## [Your instructions]
Take each line of the records below that contains the string "humanity" and copy it.

## [Provided entries]
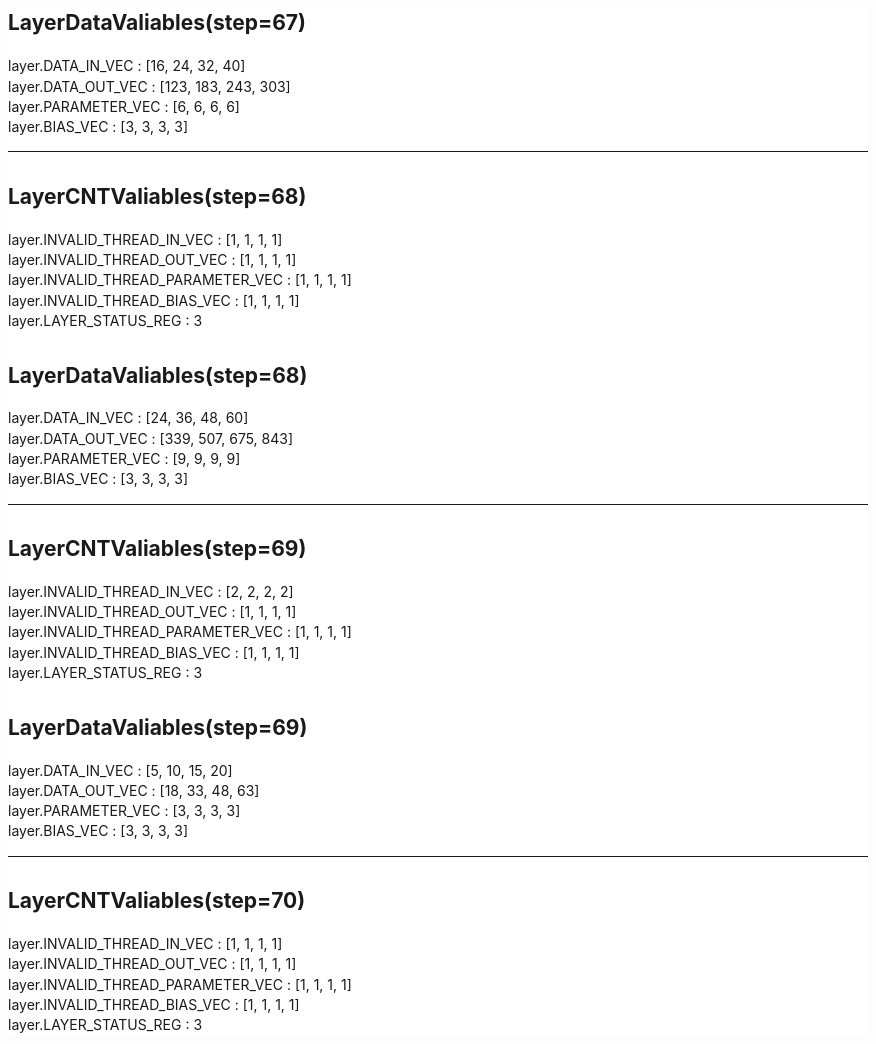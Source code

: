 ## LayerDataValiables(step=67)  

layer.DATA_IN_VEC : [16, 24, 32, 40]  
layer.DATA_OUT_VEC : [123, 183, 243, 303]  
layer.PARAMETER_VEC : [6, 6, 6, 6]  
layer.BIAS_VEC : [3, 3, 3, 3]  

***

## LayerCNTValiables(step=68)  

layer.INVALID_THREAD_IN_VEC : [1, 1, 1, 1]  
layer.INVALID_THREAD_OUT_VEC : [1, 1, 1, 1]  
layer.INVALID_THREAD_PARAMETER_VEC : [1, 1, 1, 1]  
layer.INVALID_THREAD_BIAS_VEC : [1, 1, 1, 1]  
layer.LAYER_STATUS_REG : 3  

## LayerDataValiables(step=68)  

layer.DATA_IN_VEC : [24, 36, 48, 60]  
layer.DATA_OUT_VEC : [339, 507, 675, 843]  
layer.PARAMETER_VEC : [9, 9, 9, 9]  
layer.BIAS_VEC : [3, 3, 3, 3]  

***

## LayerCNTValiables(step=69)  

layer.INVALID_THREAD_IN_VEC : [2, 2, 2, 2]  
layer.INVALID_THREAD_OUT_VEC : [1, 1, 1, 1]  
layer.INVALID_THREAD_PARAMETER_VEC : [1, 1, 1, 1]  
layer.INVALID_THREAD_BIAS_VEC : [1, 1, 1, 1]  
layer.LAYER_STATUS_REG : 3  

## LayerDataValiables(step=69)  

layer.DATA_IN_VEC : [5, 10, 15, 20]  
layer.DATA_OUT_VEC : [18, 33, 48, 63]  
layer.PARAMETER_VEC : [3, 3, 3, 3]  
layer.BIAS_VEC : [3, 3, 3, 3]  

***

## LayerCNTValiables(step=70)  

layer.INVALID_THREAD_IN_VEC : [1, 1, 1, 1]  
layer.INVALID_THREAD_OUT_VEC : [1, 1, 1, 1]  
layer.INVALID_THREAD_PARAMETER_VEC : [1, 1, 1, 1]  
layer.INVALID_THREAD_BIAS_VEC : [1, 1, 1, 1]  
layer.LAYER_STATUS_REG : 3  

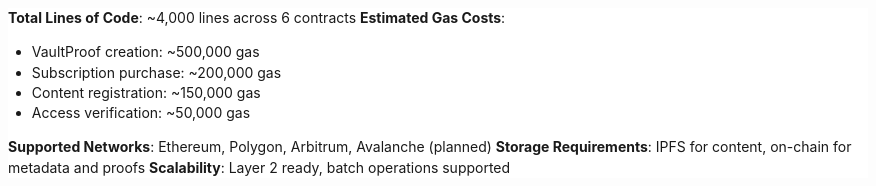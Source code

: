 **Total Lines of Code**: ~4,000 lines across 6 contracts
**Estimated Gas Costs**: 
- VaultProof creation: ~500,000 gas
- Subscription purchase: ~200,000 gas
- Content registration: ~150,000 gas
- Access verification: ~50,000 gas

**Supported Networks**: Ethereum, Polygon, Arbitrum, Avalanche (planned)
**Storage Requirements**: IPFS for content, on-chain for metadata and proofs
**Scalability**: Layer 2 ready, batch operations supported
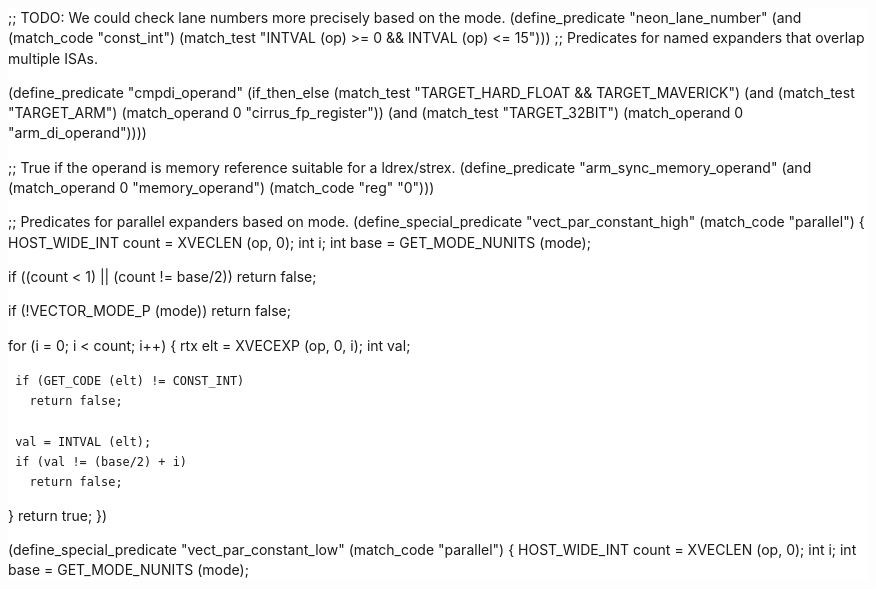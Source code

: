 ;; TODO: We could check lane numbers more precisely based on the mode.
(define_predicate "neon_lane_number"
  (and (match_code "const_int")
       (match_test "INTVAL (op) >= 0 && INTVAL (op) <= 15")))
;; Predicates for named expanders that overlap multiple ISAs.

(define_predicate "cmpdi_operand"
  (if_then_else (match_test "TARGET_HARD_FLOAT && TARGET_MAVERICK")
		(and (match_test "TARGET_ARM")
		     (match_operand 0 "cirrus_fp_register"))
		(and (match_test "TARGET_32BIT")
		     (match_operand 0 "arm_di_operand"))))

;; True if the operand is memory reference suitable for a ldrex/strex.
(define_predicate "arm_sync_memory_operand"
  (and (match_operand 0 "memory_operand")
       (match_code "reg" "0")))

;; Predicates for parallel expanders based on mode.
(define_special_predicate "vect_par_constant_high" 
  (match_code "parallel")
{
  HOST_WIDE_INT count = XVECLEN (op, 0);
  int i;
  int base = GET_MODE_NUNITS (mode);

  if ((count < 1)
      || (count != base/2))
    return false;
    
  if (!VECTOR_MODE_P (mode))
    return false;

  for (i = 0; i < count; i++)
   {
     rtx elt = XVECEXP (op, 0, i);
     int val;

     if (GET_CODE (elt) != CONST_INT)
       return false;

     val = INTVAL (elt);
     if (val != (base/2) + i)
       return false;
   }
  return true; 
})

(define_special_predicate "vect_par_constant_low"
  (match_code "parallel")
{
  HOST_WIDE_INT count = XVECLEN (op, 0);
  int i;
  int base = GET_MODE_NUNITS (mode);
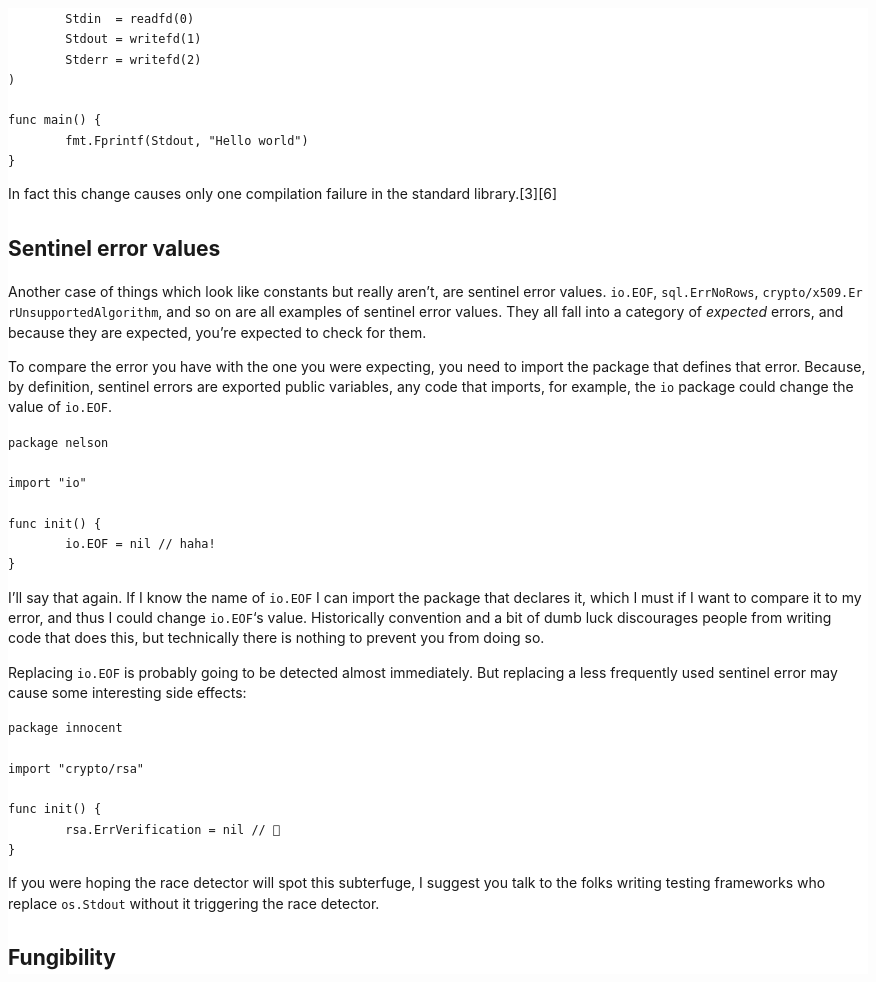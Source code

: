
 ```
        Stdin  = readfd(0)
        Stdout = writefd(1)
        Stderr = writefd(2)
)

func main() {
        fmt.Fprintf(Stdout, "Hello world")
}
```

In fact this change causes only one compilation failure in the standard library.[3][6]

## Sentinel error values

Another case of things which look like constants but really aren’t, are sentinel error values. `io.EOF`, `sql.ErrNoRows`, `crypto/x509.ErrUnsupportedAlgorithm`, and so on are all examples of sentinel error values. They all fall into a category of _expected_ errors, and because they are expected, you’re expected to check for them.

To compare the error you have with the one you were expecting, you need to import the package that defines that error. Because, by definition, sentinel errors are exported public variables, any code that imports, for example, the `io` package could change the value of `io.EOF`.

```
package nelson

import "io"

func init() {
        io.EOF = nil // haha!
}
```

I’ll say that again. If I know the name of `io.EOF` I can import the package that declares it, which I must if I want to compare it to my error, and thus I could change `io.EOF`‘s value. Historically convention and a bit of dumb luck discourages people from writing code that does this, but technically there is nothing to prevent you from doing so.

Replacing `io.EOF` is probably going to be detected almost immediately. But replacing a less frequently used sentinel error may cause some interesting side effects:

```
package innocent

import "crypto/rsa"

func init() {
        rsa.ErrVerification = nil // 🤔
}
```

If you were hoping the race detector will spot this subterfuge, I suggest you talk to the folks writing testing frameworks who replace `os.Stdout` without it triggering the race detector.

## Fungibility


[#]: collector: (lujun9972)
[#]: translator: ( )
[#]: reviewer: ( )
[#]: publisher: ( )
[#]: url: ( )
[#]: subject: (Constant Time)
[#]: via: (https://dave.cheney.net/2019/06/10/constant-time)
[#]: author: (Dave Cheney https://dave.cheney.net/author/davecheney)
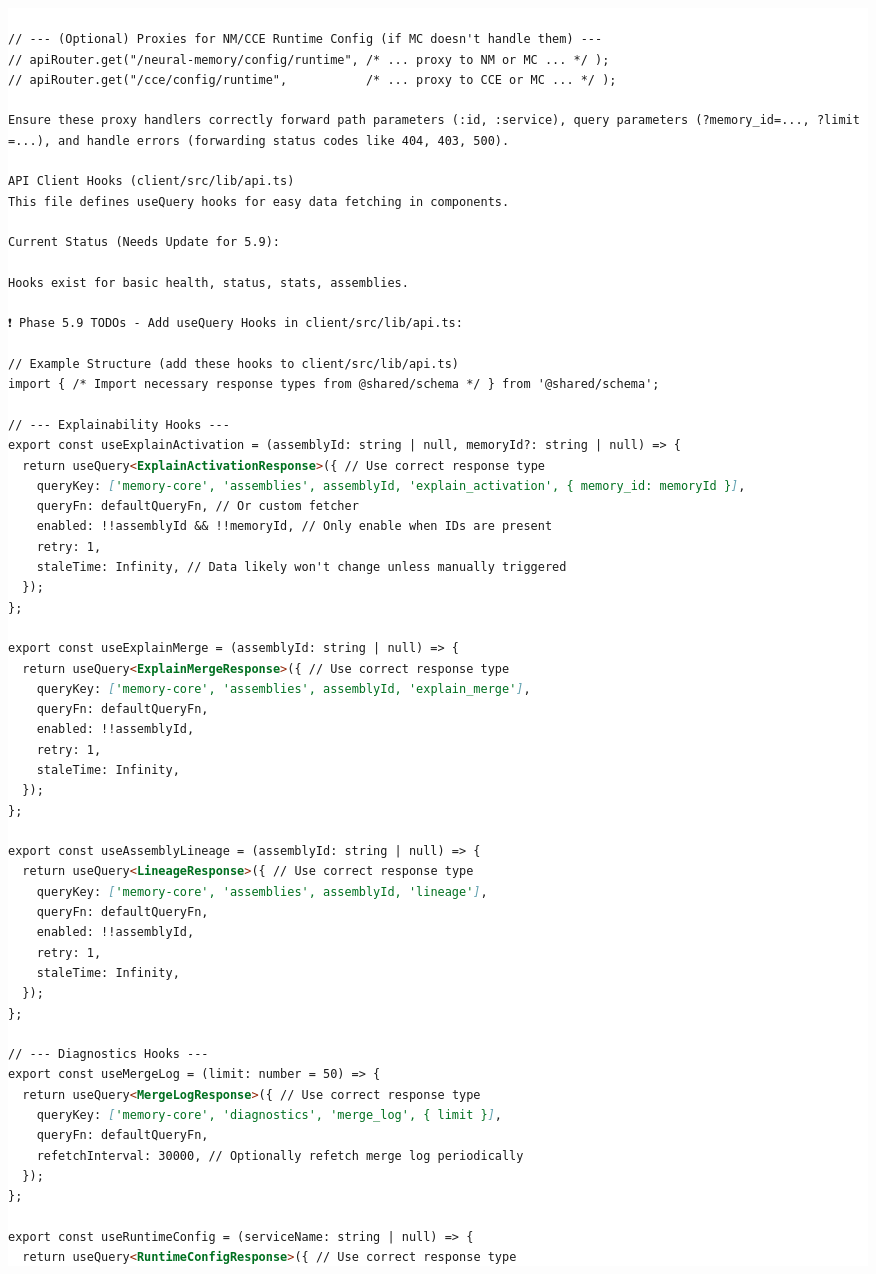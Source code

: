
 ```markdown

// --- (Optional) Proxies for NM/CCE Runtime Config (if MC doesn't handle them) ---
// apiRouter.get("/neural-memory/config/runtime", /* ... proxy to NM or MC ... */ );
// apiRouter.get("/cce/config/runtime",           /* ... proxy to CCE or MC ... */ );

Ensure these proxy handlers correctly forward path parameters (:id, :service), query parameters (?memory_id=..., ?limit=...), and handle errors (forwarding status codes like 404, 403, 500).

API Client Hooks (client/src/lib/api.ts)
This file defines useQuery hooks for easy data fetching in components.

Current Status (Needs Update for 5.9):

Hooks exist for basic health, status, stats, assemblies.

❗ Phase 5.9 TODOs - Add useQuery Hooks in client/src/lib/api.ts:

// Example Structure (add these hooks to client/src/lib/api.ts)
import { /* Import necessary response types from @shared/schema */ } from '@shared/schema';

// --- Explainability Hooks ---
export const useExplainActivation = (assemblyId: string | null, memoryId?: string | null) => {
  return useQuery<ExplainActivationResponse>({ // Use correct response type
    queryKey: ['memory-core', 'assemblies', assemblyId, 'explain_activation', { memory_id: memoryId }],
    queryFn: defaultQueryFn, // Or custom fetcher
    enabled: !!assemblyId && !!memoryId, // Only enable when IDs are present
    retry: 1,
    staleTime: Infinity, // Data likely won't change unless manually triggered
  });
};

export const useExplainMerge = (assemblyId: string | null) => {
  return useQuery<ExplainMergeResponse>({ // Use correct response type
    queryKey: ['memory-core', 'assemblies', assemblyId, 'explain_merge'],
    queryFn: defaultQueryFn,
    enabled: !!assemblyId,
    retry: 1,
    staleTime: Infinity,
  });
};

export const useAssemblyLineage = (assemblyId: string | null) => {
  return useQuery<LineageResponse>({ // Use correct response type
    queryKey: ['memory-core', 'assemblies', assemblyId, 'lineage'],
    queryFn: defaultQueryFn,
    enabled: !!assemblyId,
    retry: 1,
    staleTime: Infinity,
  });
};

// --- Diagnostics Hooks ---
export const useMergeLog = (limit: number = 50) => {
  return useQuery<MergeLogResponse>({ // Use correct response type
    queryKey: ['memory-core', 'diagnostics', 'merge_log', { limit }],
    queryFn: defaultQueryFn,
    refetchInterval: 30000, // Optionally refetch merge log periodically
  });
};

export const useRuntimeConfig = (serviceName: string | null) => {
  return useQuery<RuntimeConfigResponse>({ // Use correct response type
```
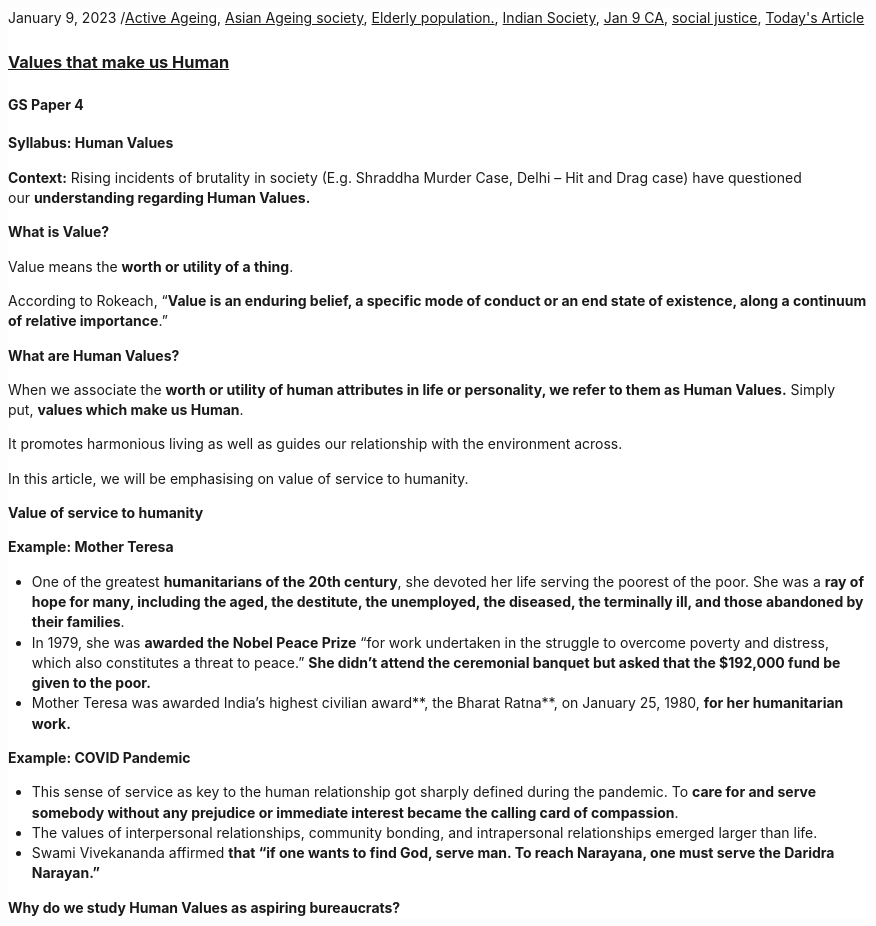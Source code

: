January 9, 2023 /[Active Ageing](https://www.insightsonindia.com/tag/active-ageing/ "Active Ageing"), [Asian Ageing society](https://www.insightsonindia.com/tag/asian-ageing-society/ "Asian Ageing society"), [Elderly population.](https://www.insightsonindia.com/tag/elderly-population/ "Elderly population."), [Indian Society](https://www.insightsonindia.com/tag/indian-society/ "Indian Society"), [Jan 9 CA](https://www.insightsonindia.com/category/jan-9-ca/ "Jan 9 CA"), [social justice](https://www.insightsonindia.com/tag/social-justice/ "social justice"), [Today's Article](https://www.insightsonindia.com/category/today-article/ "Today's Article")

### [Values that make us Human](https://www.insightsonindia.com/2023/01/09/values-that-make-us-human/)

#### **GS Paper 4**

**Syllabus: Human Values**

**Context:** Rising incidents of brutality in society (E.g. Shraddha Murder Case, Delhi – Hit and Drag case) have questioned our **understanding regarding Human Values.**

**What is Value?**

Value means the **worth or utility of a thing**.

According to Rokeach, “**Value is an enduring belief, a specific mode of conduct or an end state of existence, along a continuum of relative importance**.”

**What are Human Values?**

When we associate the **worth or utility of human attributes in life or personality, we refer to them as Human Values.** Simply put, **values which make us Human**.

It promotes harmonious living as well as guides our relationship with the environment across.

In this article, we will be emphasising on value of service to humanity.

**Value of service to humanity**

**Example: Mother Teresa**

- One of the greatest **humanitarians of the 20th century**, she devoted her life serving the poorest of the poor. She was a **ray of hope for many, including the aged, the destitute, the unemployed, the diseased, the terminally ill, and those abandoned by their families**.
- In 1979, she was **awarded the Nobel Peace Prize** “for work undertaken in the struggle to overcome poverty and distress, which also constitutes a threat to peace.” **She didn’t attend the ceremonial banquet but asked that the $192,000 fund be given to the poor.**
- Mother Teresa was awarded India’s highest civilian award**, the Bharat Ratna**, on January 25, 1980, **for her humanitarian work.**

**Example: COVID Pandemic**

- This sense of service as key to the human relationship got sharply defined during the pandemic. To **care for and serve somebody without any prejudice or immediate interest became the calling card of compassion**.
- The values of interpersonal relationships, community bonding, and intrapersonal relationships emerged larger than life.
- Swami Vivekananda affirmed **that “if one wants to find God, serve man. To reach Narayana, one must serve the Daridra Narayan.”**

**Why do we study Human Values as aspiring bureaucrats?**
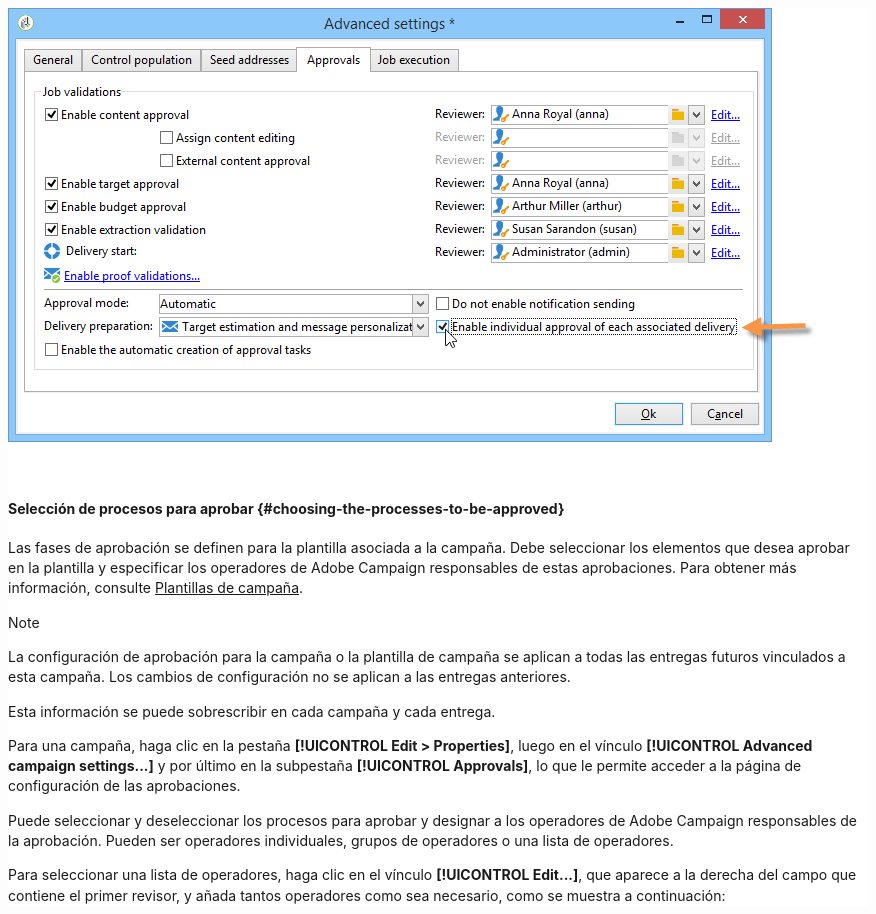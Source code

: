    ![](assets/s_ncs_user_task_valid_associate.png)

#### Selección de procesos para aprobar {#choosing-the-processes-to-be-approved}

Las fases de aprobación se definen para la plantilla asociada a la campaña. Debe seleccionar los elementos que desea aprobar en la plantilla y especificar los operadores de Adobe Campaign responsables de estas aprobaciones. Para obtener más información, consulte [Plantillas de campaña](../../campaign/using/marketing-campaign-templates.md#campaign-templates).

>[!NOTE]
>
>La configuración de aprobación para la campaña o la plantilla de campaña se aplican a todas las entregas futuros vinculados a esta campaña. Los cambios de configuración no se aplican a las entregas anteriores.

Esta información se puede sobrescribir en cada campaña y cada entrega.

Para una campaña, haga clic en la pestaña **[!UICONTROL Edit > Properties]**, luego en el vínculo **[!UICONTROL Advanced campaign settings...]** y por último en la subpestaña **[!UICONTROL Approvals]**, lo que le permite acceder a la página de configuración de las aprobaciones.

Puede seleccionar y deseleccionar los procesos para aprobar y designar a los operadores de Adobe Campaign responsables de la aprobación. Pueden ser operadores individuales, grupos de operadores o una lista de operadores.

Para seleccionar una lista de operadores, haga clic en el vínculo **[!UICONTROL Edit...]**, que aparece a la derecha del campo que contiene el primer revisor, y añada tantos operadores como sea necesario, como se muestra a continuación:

## [Exercise answer]
In this article, we will be emphasising on value of service to humanity.
**Value of service to humanity**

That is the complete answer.